Story and plot details are admittedly light at this point, as the official trailer contained a hodgepodge of largely nonsensical actions and dialogue. Tidus (from Final Fantasy X) and Will Turner (Orlando Bloom's character in "Pirates of the Caribbean") look-alikes take center stage in a narrative that apparently deals with a slew of government-altered insects called "Terror Bytes." It's all presented in an over-the-top manner with smartass quips, pretty-boy protagonists, and boss fights against characters with names like "Wild Dog."
Unlike previous Time Crisis entries, Time Crisis 4 represents a move away from the light gun technology of old by replacing the yellow composite cable with a pair of tiny sensors that can be affixed to the upper corners of any television. This should eliminate the compatibility issues that have plagued projection television owners for ages, though it'll be interesting to see just how the sensors will be affixed to the monitor.

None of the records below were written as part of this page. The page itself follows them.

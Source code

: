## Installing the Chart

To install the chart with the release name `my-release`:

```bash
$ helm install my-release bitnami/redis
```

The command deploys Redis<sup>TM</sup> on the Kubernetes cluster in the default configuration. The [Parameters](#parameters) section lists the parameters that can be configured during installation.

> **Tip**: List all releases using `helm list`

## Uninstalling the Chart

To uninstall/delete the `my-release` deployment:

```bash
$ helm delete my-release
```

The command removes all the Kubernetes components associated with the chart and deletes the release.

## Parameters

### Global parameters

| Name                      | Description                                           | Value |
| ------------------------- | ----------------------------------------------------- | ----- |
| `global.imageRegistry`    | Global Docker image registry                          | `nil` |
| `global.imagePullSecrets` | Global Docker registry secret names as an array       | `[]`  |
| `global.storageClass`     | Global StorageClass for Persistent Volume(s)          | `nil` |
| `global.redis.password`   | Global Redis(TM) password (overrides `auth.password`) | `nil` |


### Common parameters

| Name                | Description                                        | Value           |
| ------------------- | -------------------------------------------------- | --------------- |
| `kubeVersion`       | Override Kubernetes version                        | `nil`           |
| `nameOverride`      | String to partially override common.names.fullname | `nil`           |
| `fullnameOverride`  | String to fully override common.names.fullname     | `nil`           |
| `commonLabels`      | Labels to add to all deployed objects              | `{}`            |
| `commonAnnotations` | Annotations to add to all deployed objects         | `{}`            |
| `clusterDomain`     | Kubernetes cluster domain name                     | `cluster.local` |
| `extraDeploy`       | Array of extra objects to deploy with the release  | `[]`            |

In addition to the standard arcade-style and FPS gameplay, Time Crisis 4 will also pack a pair of bonus modes that should extend the experience beyond the typically brief quarter-pumping progression. Crisis Missions return from previous iterations with a fresh emphasis on tactical gameplay, while the mini-games bring a series of sharp-shooting objectives with two-player capabilities.
Though its visuals and presentation seem a bit dated on the PlayStation 3 hardware, Time Crisis 4 looks to be an enjoyable update to the established franchise, and should help fill the recent void of light-gun shooters in the home marketplace.